What you have to do
How many lines of the data contain the string "threadId"? Write the number and nothing more.

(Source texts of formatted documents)
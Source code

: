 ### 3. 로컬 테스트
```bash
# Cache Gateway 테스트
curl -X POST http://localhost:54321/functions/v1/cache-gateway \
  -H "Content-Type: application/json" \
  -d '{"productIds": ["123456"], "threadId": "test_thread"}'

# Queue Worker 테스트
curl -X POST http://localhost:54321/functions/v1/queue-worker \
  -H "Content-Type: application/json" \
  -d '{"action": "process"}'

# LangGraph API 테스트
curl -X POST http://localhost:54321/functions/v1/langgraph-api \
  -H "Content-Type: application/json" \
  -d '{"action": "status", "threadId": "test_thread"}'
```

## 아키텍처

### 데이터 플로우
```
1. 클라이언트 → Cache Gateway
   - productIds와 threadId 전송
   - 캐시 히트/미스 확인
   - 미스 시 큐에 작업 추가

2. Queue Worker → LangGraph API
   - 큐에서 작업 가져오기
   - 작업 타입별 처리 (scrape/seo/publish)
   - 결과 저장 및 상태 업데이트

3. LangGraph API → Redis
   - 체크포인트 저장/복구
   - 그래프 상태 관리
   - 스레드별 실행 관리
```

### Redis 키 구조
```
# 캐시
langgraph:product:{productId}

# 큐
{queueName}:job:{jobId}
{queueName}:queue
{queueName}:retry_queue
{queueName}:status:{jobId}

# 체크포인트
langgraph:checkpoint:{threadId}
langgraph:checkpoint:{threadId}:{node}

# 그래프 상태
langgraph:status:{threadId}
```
--
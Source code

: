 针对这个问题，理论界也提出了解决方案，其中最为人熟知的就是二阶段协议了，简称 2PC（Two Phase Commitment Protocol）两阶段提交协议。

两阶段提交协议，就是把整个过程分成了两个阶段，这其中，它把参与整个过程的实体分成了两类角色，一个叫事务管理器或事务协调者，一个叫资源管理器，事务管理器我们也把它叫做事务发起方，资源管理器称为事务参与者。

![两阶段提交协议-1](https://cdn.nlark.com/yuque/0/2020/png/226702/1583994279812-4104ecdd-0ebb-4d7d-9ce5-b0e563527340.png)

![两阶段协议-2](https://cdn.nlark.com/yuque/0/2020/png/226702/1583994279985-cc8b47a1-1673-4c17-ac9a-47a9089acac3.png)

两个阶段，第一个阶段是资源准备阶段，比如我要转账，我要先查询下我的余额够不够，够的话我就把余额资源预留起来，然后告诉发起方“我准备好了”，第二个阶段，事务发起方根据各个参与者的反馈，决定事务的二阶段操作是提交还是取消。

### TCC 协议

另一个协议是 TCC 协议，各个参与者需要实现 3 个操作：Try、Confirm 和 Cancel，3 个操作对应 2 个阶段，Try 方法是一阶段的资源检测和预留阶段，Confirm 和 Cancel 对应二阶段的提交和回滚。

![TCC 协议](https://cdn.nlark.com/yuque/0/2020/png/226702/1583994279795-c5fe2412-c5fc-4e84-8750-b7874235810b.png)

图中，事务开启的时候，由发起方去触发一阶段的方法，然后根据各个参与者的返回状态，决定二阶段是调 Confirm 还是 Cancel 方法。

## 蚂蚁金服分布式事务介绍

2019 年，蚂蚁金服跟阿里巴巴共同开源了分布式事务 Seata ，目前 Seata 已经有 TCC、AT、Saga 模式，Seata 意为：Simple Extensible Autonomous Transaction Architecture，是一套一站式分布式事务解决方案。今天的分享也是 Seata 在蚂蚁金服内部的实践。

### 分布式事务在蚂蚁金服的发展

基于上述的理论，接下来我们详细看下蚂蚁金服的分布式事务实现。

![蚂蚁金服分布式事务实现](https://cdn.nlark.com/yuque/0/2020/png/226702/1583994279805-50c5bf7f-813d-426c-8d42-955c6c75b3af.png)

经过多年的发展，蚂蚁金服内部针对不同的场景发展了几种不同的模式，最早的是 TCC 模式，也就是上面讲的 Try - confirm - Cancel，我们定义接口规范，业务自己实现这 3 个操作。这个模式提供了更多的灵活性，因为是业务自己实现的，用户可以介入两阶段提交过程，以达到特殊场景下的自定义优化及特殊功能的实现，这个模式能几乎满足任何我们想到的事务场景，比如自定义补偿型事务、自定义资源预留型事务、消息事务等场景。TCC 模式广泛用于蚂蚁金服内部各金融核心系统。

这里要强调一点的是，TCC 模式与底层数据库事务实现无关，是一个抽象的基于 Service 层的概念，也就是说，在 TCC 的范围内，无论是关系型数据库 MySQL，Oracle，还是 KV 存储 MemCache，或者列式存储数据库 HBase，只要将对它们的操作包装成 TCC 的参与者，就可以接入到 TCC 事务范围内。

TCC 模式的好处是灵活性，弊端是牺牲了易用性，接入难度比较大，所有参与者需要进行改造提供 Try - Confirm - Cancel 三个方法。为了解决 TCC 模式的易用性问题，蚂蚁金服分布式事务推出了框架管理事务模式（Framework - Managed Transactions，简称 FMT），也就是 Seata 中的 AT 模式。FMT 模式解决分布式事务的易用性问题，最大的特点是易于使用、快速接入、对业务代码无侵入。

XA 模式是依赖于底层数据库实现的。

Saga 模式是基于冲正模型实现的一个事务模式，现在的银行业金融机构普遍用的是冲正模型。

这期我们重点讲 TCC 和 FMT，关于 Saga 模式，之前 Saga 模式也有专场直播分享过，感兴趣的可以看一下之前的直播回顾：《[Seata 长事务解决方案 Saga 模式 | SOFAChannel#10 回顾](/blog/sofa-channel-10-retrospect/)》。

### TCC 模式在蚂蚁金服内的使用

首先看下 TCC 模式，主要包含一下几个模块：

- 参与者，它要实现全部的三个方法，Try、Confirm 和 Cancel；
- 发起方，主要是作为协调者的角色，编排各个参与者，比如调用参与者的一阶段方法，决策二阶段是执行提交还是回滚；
--
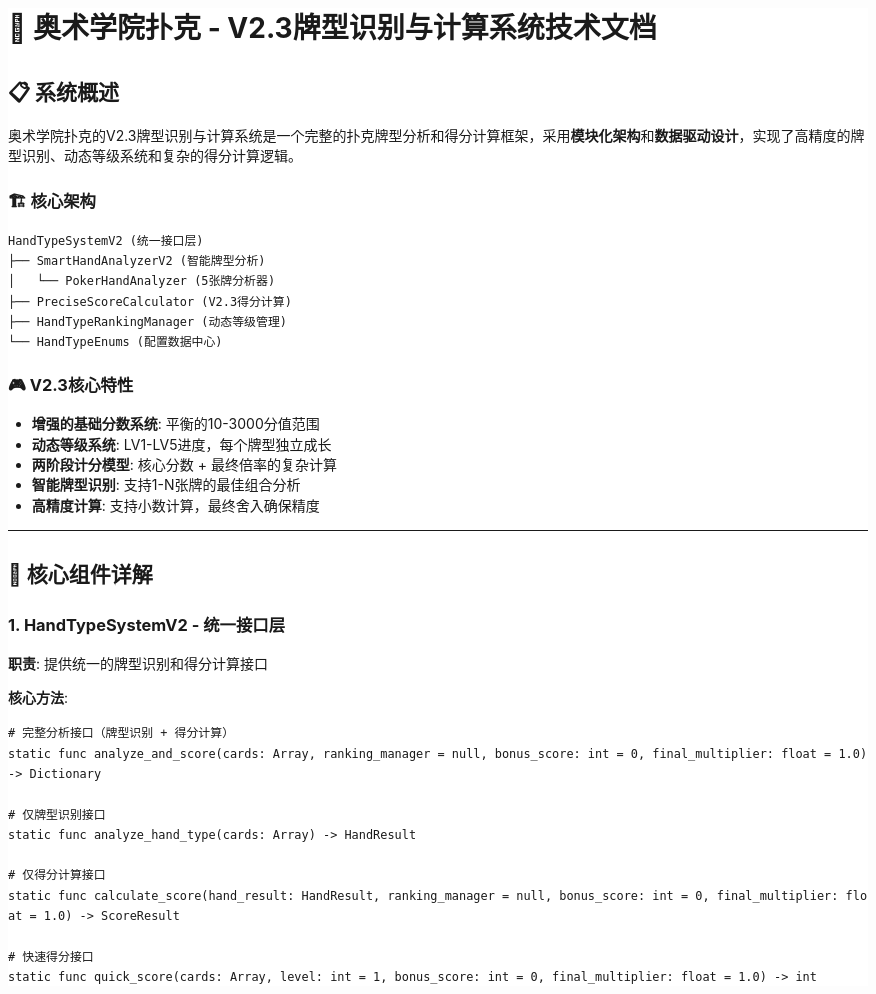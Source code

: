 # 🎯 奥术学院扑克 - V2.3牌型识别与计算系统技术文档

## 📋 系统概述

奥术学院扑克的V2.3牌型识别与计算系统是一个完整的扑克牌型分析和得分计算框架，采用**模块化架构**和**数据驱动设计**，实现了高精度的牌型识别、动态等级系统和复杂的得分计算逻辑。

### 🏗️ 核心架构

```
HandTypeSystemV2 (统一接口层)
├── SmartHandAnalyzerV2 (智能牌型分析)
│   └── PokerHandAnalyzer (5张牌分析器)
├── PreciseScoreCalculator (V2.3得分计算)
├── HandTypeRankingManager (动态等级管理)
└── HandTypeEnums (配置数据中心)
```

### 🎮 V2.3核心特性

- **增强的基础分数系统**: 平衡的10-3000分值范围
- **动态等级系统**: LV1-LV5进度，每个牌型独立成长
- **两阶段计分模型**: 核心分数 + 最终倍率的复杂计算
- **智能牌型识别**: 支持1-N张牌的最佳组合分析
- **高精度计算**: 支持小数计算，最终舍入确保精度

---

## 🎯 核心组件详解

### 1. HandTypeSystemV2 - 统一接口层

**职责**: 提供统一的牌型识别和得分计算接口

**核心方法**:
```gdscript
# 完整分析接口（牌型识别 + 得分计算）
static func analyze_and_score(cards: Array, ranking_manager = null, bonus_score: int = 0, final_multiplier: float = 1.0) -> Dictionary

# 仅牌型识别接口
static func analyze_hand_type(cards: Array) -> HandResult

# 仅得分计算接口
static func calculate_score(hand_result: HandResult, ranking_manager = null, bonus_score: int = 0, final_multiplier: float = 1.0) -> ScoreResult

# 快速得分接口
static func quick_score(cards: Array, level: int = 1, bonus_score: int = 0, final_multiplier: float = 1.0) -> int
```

Written solution
6